Speech by Ketua Pembangkang and DAP Secretary-General, Mr. Lim Kit Siang, at a DAP seminar organized by the Chinese education sub-committee held at Perak DAP State premises at Jalan Kampar, Ipoh, on Sunday, 7th Oct. 1973 at 10 a.m.
Malaysia Chinese must exercise their political rights if they are not to be aliens in the land of their birth
At a MCA party function on Sept. 18, the Selangor MCA Chairman, Tan Sri Lee Siok Yew, said that “directly and indirectly, the Chinese in Malaysia had received several blows making them feel psychologically that they are second-class citizens.”
There is no better remark that this to sum up the result of twenty years’ of MCA political activity. This explains why the MCA is held in such utter discredit and contempt among the masses.
Only last Sunday, we read in the press of a MCA Senator and new Deputy Minister, in Sitiawan calling on the Malaysian Chinese to unite behind the MCA so that the “Chinese are represented with one voice” inside the government.
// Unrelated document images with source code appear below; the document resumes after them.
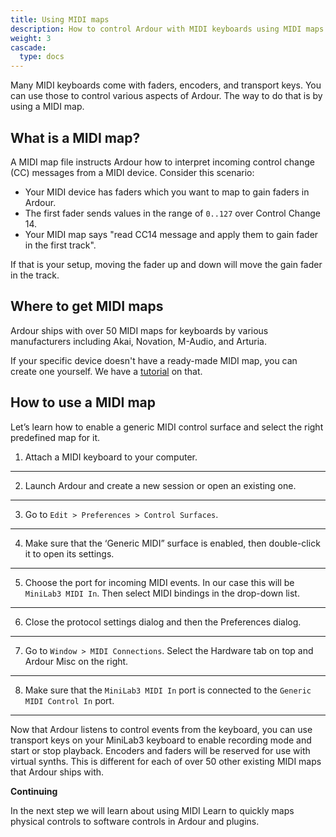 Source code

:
 ```yaml
---
title: Using MIDI maps
description: How to control Ardour with MIDI keyboards using MIDI maps
weight: 3
cascade:
  type: docs
---
```


Many MIDI keyboards come with faders, encoders, and transport keys. You can use those to control various aspects of Ardour. The way to do that is by using a MIDI map.

## What is a MIDI map?

A MIDI map file instructs Ardour how to interpret incoming control change (CC) messages from a MIDI device. Consider this scenario:

- Your MIDI device has faders which you want to map to gain faders in Ardour.
- The first fader sends values in the range of `0..127` over Control Change 14.
- Your MIDI map says "read CC14 message and apply them to gain fader in the first track".

If that is your setup, moving the fader up and down will move the gain fader in the track.

## Where to get MIDI maps

Ardour ships with over 50 MIDI maps for keyboards by various manufacturers including Akai, Novation, M-Audio, and Arturia.

If your specific device doesn't have a ready-made MIDI map, you can create one yourself. We have a [tutorial](https://www.youtube.com/watch?v=B9t-ZubUGHM) on that.

## How to use a MIDI map

Let’s learn how to enable a generic MIDI control surface and select the right predefined map for it.

<!-- {{< youtube 56BDrtZNhY0 >}} -->

1. Attach a MIDI keyboard to your computer.

---

2. Launch Ardour and create a new session or open an existing one.

---

3. Go to `Edit > Preferences > Control Surfaces`.

---

4. Make sure that the ‘Generic MIDI” surface is enabled, then double-click it to open its settings.

---

5. Choose the port for incoming MIDI events. In our case this will be `MiniLab3 MIDI In`. Then select MIDI bindings in the drop-down list.

---

6. Close the protocol settings dialog and then the Preferences dialog.

---

7. Go to `Window > MIDI Connections`. Select the Hardware tab on top and Ardour Misc on the right.

---

8. Make sure that the `MiniLab3 MIDI In` port is connected to the `Generic MIDI Control In` port.

---

Now that Ardour listens to control events from the keyboard, you can use transport keys on your MiniLab3 keyboard to enable recording mode and start or stop playback. Encoders and faders will be reserved for use with virtual synths. This is different for each of over 50 other existing MIDI maps that Ardour ships with.

**Continuing**

In the next step we will learn about using MIDI Learn to quickly maps physical controls to software controls in Ardour and plugins.
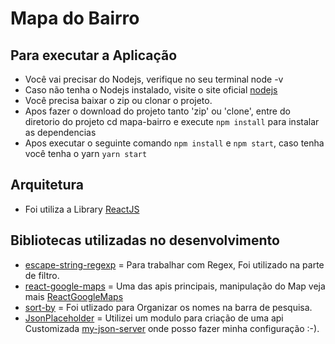 # Mapa do Bairro

## Para executar a Aplicação

- Você vai precisar do Nodejs, verifique no seu terminal node -v
- Caso não tenha o Nodejs instalado, visite o site oficial [nodejs](https://nodejs.org/en/)
- Você precisa baixar o zip ou clonar o projeto.
- Apos fazer o download do projeto tanto 'zip' ou 'clone', entre do diretorio do projeto cd mapa-bairro e execute ```npm install``` para instalar as dependencias
- Apos executar o seguinte comando ```npm install``` e ```npm start```, caso tenha você tenha o yarn ```yarn start```

## Arquitetura

- Foi utiliza a Library [ReactJS](https://reactjs.org/)

## Bibliotecas utilizadas no desenvolvimento

- [escape-string-regexp](https://www.npmjs.com/package/escape-string-regexp) = Para trabalhar com Regex, Foi utilizado na parte de filtro.
- [react-google-maps](https://tomchentw.github.io/react-google-maps/)    = Uma das apis principais, manipulação do Map veja mais [ReactGoogleMaps](https://tomchentw.github.io/react-google-maps/)
- [sort-by](https://www.npmjs.com/package/sort-by)              = Foi utlizado para Organizar os nomes na barra de pesquisa.
- [JsonPlaceholder](https://jsonplaceholder.typicode.com/) = Utilizei um modulo para criação de uma api Customizada [my-json-server](https://my-json-server.typicode.com/) onde posso fazer minha configuração :-).

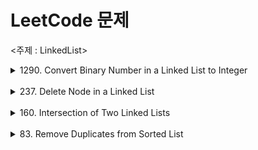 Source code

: # LeetCode 문제

<주제 : LinkedList>

<details>
    <summary>1290. Convert Binary Number in a Linked List to Integer</summary>
문제 : 주어진 노드 순서에 맞는 비트값을 구하여 반환하라.

```java
/**
 * Definition for singly-linked list.
 * public class ListNode {
 *     int val;
 *     ListNode next;
 *     ListNode() {}
 *     ListNode(int val) { this.val = val; }
 *     ListNode(int val, ListNode next) { this.val = val; this.next = next; }
 * }
 */
class Solution {
    public int getDecimalValue(ListNode head) {
      
        int result = 0;
        ListNode node = head;
        
        while(node != null){
            result = 2*result + node.val;
            node = node.next;
        }
        return result;
        
    }
    
}
```

설명)

1. 리스트 노드를 새로운 변수에 할당
2. 다음 노드가 null 일때까지 반복을 돌린다.
3. `result = 2* result + node.val`
    
    ex) 1011 
    
    - result = 2*0+1  = 1
    - result = 2*1+0  = 2
    - result = 2*2+1 = 5
    - result = 2*5+1 = 11

</details>

<br>

<details>
    <summary>237. Delete Node in a Linked List</summary>
문제 : 인자로 넘어오는 노드를 삭제하는 함수를 작성하라.

```java
/**
 * Definition for singly-linked list.
 * public class ListNode {
 *     int val;
 *     ListNode next;
 *     ListNode(int x) { val = x; }
 * }
 */
class Solution {
    public void deleteNode(ListNode node) {
        node.val = node.next.val;
        node.next = node.next.next;
        
    }
}
```

설명)

![스크린샷 2022-02-09 오후 7.36.07.png](https://s3-us-west-2.amazonaws.com/secure.notion-static.com/6f1db566-9883-49de-b6c0-895047706fe0/스크린샷_2022-02-09_오후_7.36.07.png)

1. 주어진 노드의 value 를 다음 노드의 값(1)으로 할당한다.
2. 주어진 노드의 next를 다음 노드의 next 노드(9)로 변경한다.

</details>

<br>

<details>
    <summary>160. Intersection of Two Linked Lists</summary>
문제: 주어진 두 노드에서 처음으로 서로 결합되는 노드를 반환하라.

```java
/**
 * Definition for singly-linked list.
 * public class ListNode {
 *     int val;
 *     ListNode next;
 *     ListNode(int x) {
 *         val = x;
 *         next = null;
 *     }
 * }
 */
public class Solution {
    public ListNode getIntersectionNode(ListNode headA, ListNode headB) {
        
        if(headA ==null || headB == null)
            return null;
        
        ListNode tempA = headA;
        ListNode tempB = headB;
        ListNode result = null;
        
        ArrayList <ListNode>list = new ArrayList<>();
        
        while(tempA !=null){
            list.add(tempA);
            tempA = tempA.next;
        }
        
        while(tempB != null){
            if(list.contains(tempB)){
                result = tempB;
                break;
            }
            tempB = tempB.next;
        }
        return result;
        
    }
}
```

설명)

![스크린샷 2022-02-09 오후 7.54.56.png](https://s3-us-west-2.amazonaws.com/secure.notion-static.com/889cc184-2093-4654-9c15-b363ccc41d35/스크린샷_2022-02-09_오후_7.54.56.png)

1. A 노드에서 연결되는 모든 노드들의 객체 값을  ArrayList에 넣는다.
2. ArrayList에서 B의 노드값을 순환하며 처음으로 동일되는 객체값을 result에 할당하여 반환한다.
</details>

<br>

<details>
    <summary>83. Remove Duplicates from Sorted List</summary>
문제 : 주어진 노드중 중복된 값이 있는 노드가 없도록 구성하라

```java
/**
 * Definition for singly-linked list.
 * public class ListNode {
 *     int val;
 *     ListNode next;
 *     ListNode() {}
 *     ListNode(int val) { this.val = val; }
 *     ListNode(int val, ListNode next) { this.val = val; this.next = next; }
 * }
 */
class Solution {
    public ListNode deleteDuplicates(ListNode head) {
        if(head == null){
            return null;
        }
        
        ListNode temp1 = head;
        
        while(temp1 !=null){
            
            if(temp1.next!=null && temp1.val == temp1.next.val){
                ListNode temp2 = temp1;
                while(temp2.next !=null && temp2.val == temp2.next.val){
                    temp2=temp2.next;
                }
                temp1.next = temp2.next;
            } 
            temp1 = temp1.next;
        }
        
        return head;
        
    }
}
```

설명)

![스크린샷 2022-02-10 오전 1.21.31.png](https://s3-us-west-2.amazonaws.com/secure.notion-static.com/3687a39e-40de-4a52-9dcd-15db63deecd5/스크린샷_2022-02-10_오전_1.21.31.png)

1. 주어진 노드 값과 다음 노드의 값이 동일하다면 새로운 temp2를 생성하여 앞 뒤의 값이 동일하지 않은 노드를 찾는다.
2. 현재의 노드의 next에 이전에 찾은 앞 뒤의 값이 동일하지않은 노드를 할당한다. 
</details>


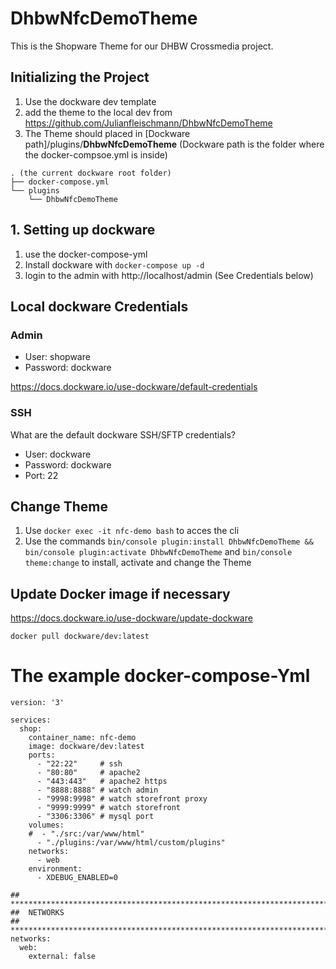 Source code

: # DhbwNfcDemoTheme

This is the Shopware Theme for our DHBW Crossmedia project.

## Initializing the Project

1. Use the dockware dev template
2. add the theme to the local dev from https://github.com/Julianfleischmann/DhbwNfcDemoTheme
3. The Theme should placed in [Dockware path]/plugins/**DhbwNfcDemoTheme**
(Dockware path is the folder where the docker-compsoe.yml is inside)
```
. (the current dockware root folder)
├── docker-compose.yml
└── plugins
    └── DhbwNfcDemoTheme
```

## 1. Setting up dockware
1. use the docker-compose-yml
2. Install dockware with ``docker-compose up -d``
3. login to the admin with http://localhost/admin (See Credentials below)

## Local dockware Credentials
### Admin
- User: shopware
- Password: dockware

https://docs.dockware.io/use-dockware/default-credentials
### SSH
What are the default dockware SSH/SFTP credentials?
- User: dockware
- Password: dockware
- Port: 22

## Change Theme
1. Use ``docker exec -it nfc-demo bash`` to acces the cli
2. Use the commands 
``bin/console plugin:install DhbwNfcDemoTheme && bin/console plugin:activate DhbwNfcDemoTheme``
and ``bin/console theme:change`` to install, activate and change the Theme

## Update Docker image if necessary
https://docs.dockware.io/use-dockware/update-dockware

``docker pull dockware/dev:latest``


# The example docker-compose-Yml
```
version: '3'

services:
  shop:
    container_name: nfc-demo
    image: dockware/dev:latest
    ports:
      - "22:22"     # ssh
      - "80:80"     # apache2
      - "443:443"   # apache2 https
      - "8888:8888" # watch admin
      - "9998:9998" # watch storefront proxy
      - "9999:9999" # watch storefront
      - "3306:3306" # mysql port
    volumes:
    #  - "./src:/var/www/html"
      - "./plugins:/var/www/html/custom/plugins"
    networks:
      - web
    environment:
      - XDEBUG_ENABLED=0

## ***********************************************************************
##  NETWORKS
## ***********************************************************************
networks:
  web:
    external: false
```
This argument, which sounded attractive superficially, is not a new one. In fact, other people, only more recently more in the limelight than him, had made the same calls and have ended up being expelled from the MCA. This Senator’s own promotion to be Deputy Minister is a reward for his defecting from the ranks of his former colleagues, and siding the right group at a critical time. In fact, it would be pertinent to ask this Senator Deputy Minister, how much is ‘Chinese Unity’ worth against a Deputy Ministership.
Malaysian Chinese must assert and exercise their political rights, if they are not to be aliens in the land of their birth. They must, however, exercise and assert their political right as not as Chinese, but as Malaysians.
There is no reason for the Malaysian Chinese to carry the psychological feeling of being second-class citizens. Once a people regard themselves as inferior in status, then the battle is lost.
The Malaysian Chinese have no reasons to be apologetic and ashamed of their place in Malaysia. Our forefathers have, through their blood, sweat and tears, helped built up the economic sinews and muscles of Malaysia.
Their contribution is an integral part of Malaysian history and development, which all Malaysians, regardless of race land religion, should cherish and honour.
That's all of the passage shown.